▸ EXERCISE DETAILS
Which lines of the data below include the string "budget"? Return each of them.

##### DATA RECORDS

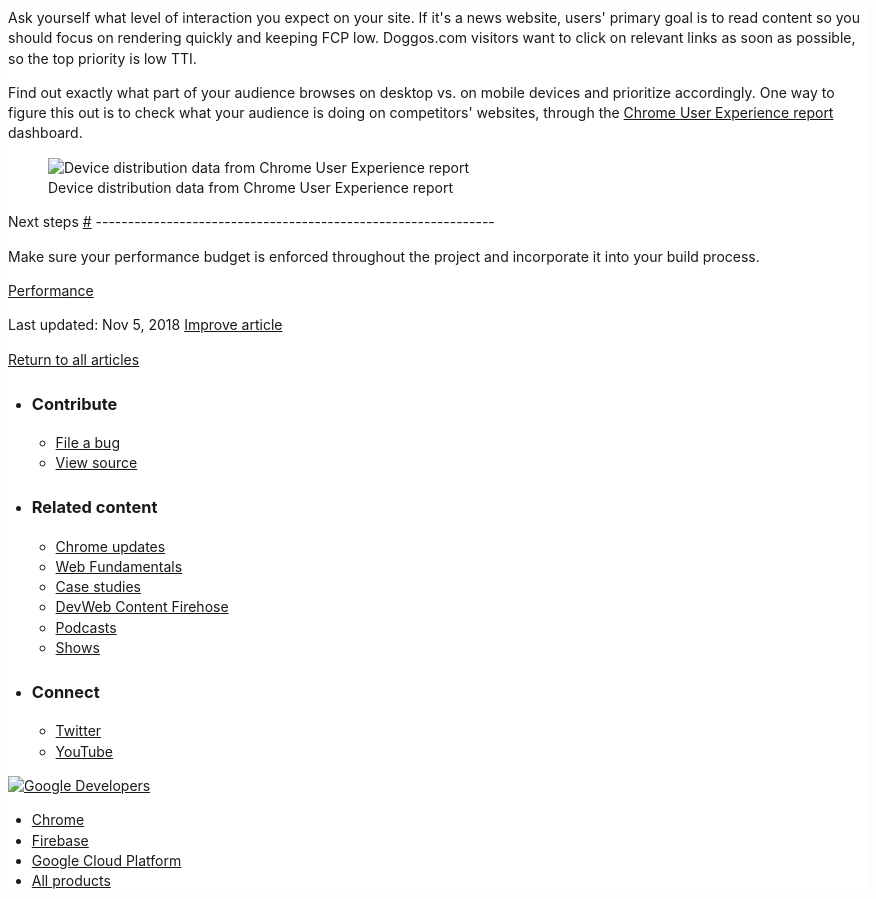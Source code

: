 Ask yourself what level of interaction you expect on your site. If it's a news website, users' primary goal is to read content so you should focus on rendering quickly and keeping FCP low. Doggos.com visitors want to click on relevant links as soon as possible, so the top priority is low TTI.

Find out exactly what part of your audience browses on desktop vs. on mobile devices and prioritize accordingly. One way to figure this out is to check what your audience is doing on competitors' websites, through the [Chrome User Experience report](https://developers.google.com/web/updates/2018/08/chrome-ux-report-dashboard) dashboard.

<figure><img src="https://web-dev.imgix.net/image/admin/ycZwOrFNzjdjquriM9rJ.png?auto=format" alt="Device distribution data from Chrome User Experience report" sizes="(min-width: 800px) 800px, calc(100vw - 48px)" srcset="https://web-dev.imgix.net/image/admin/ycZwOrFNzjdjquriM9rJ.png?auto=format&amp;w=200 200w, https://web-dev.imgix.net/image/admin/ycZwOrFNzjdjquriM9rJ.png?auto=format&amp;w=228 228w, https://web-dev.imgix.net/image/admin/ycZwOrFNzjdjquriM9rJ.png?auto=format&amp;w=260 260w, https://web-dev.imgix.net/image/admin/ycZwOrFNzjdjquriM9rJ.png?auto=format&amp;w=296 296w, https://web-dev.imgix.net/image/admin/ycZwOrFNzjdjquriM9rJ.png?auto=format&amp;w=338 338w, https://web-dev.imgix.net/image/admin/ycZwOrFNzjdjquriM9rJ.png?auto=format&amp;w=385 385w, https://web-dev.imgix.net/image/admin/ycZwOrFNzjdjquriM9rJ.png?auto=format&amp;w=439 439w, https://web-dev.imgix.net/image/admin/ycZwOrFNzjdjquriM9rJ.png?auto=format&amp;w=500 500w, https://web-dev.imgix.net/image/admin/ycZwOrFNzjdjquriM9rJ.png?auto=format&amp;w=571 571w, https://web-dev.imgix.net/image/admin/ycZwOrFNzjdjquriM9rJ.png?auto=format&amp;w=650 650w, https://web-dev.imgix.net/image/admin/ycZwOrFNzjdjquriM9rJ.png?auto=format&amp;w=741 741w, https://web-dev.imgix.net/image/admin/ycZwOrFNzjdjquriM9rJ.png?auto=format&amp;w=845 845w, https://web-dev.imgix.net/image/admin/ycZwOrFNzjdjquriM9rJ.png?auto=format&amp;w=964 964w, https://web-dev.imgix.net/image/admin/ycZwOrFNzjdjquriM9rJ.png?auto=format&amp;w=1098 1098w, https://web-dev.imgix.net/image/admin/ycZwOrFNzjdjquriM9rJ.png?auto=format&amp;w=1252 1252w, https://web-dev.imgix.net/image/admin/ycZwOrFNzjdjquriM9rJ.png?auto=format&amp;w=1428 1428w, https://web-dev.imgix.net/image/admin/ycZwOrFNzjdjquriM9rJ.png?auto=format&amp;w=1600 1600w" width="800" height="530" /><figcaption>Device distribution data from Chrome User Experience report</figcaption></figure>Next steps <a href="#next-steps" class="w-headline-link">#</a>
--------------------------------------------------------------

Make sure your performance budget is enforced throughout the project and incorporate it into your build process.

<a href="/tags/performance/" class="w-chip">Performance</a>

<span class="w-mr--sm">Last updated: Nov 5, 2018 </span>[Improve article](https://github.com/GoogleChrome/web.dev/blob/master/src/site/content/en/fast/your-first-performance-budget/index.md)

<a href="/fast" class="gc-analytics-event w-article-navigation__link w-article-navigation__link--back w-article-navigation__link--single">Return to all articles</a>

-   ### Contribute

    -   <a href="https://github.com/GoogleChrome/web.dev/issues/new?assignees=&amp;labels=bug&amp;template=bug_report.md&amp;title=" class="w-footer__linkbox-link">File a bug</a>
    -   <a href="https://github.com/googlechrome/web.dev" class="w-footer__linkbox-link">View source</a>

-   ### Related content

    -   <a href="https://blog.chromium.org/" class="w-footer__linkbox-link">Chrome updates</a>
    -   <a href="https://developers.google.com/web/" class="w-footer__linkbox-link">Web Fundamentals</a>
    -   <a href="https://developers.google.com/web/showcase/" class="w-footer__linkbox-link">Case studies</a>
    -   <a href="https://devwebfeed.appspot.com/" class="w-footer__linkbox-link">DevWeb Content Firehose</a>
    -   <a href="/podcasts/" class="w-footer__linkbox-link">Podcasts</a>
    -   <a href="/shows/" class="w-footer__linkbox-link">Shows</a>

-   ### Connect

    -   <a href="https://www.twitter.com/ChromiumDev" class="w-footer__linkbox-link">Twitter</a>
    -   <a href="https://www.youtube.com/user/ChromeDevelopers" class="w-footer__linkbox-link">YouTube</a>

<a href="https://developers.google.com/" class="w-footer__utility-logo-link"><img src="/images/lockup-color.png" alt="Google Developers" class="w-footer__utility-logo" width="185" height="33" /></a>

-   <a href="https://developer.chrome.com/" class="w-footer__utility-link">Chrome</a>
-   <a href="https://firebase.google.com/" class="w-footer__utility-link">Firebase</a>
-   <a href="https://cloud.google.com/" class="w-footer__utility-link">Google Cloud Platform</a>
-   <a href="https://developers.google.com/products" class="w-footer__utility-link">All products</a>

##########

▸ RESPONSE
Make sure your performance budget is enforced throughout the project and incorporate it into your build process.
<span class="w-mr--sm">Last updated: Nov 5, 2018 </span>[Improve article](https://github.com/GoogleChrome/web.dev/blob/master/src/site/content/en/fast/your-first-performance-budget/index.md)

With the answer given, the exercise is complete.